Jusqu’à ce jour du 17 juin 1863 où il inscrira la dernière entrée à son registre :
« Joshua Candler – Blessé au bas ventre-
Forte douleur car Dieu est juste. Refuse analgésiques. Veux esprit clair pour prier pour mon âme, demander pardon pour ce qui ne peut être caché à mon Créateur.
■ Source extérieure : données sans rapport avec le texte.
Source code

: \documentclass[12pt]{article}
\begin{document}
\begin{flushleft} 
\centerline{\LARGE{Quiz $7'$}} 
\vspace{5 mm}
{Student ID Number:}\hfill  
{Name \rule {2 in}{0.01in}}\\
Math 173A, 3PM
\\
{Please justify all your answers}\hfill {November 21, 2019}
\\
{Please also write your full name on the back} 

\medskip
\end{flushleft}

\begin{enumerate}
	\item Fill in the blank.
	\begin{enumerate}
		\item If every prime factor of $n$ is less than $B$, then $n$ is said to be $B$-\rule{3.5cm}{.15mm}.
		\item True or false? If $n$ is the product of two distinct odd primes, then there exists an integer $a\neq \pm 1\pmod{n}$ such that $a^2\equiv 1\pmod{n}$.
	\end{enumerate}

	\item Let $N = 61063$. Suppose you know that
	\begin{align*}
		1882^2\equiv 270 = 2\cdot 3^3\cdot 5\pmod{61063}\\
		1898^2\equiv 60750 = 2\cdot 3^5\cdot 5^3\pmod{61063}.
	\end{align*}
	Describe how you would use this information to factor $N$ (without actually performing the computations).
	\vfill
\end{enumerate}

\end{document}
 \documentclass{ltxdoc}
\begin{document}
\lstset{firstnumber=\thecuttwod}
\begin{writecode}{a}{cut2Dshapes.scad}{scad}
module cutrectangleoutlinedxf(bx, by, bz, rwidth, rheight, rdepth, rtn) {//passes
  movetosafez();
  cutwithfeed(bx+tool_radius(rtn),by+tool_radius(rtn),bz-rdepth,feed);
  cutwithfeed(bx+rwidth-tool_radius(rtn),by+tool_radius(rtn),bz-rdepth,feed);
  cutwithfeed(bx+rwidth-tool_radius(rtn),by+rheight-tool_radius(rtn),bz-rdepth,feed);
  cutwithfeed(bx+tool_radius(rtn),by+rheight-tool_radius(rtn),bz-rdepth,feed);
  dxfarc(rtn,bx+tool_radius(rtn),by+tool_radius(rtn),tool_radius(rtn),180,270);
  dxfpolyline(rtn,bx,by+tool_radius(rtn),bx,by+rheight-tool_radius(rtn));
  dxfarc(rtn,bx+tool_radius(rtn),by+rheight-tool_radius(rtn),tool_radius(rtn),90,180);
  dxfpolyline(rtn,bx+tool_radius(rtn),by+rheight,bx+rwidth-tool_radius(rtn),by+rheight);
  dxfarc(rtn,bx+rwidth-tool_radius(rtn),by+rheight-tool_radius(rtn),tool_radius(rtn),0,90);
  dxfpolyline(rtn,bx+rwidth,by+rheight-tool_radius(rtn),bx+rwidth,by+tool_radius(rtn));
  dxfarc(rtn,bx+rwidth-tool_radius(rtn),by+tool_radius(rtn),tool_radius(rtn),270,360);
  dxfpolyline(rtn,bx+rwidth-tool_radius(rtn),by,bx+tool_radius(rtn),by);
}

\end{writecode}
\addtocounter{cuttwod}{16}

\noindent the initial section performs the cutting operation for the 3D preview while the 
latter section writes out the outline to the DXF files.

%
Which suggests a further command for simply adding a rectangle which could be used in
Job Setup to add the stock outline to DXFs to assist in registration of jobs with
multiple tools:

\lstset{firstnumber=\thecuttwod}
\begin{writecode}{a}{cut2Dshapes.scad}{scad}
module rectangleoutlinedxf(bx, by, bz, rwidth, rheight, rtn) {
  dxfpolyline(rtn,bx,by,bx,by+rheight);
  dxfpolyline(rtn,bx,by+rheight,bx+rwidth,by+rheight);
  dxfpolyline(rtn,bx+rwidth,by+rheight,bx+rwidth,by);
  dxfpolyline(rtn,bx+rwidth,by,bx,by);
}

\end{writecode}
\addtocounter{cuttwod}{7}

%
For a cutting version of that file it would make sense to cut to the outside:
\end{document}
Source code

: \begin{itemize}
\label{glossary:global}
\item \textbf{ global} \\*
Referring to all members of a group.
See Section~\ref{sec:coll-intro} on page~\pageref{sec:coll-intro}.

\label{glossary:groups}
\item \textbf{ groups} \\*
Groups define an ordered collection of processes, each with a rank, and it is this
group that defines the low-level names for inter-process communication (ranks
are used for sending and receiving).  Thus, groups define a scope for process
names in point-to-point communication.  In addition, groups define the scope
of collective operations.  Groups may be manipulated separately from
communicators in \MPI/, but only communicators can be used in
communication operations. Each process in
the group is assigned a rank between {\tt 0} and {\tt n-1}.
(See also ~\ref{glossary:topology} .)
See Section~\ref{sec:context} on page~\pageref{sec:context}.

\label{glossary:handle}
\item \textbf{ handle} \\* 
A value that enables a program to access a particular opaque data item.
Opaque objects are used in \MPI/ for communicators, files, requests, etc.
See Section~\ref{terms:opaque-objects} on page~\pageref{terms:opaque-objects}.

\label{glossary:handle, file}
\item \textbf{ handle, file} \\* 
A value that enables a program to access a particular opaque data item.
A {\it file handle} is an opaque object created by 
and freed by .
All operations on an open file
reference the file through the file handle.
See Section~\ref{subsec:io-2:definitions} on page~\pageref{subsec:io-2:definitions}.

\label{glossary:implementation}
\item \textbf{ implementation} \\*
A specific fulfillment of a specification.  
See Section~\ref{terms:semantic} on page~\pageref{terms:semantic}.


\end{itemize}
In articule Mortis. »
Dans l’Amérique des années 1970, un siècle plus tard, son arrière arrière petit fils, Léonard, prof déchu, lit et relit ces registres, espérant trouver là une justification, une raison de penser « (qu’)une lente (ne) se transforme (pas) toujours en poux ».
C’est bien de cela dont il est question tout au long de ces 280 pages : d’héritage, de destin, de ces vies que l’on choisit ou que l’on se laisse imposer, et peut être aussi de rédemption.
Travis, adolescent des années 70, en conflit avec son père, cultivateur de tabac, qui lui reproche de «commencer à penser qu’(il) est trop bien pour avoir de la terre sous les ongles », n’est pas du genre à se laisser imposer des choix, quitte à faire les mauvais.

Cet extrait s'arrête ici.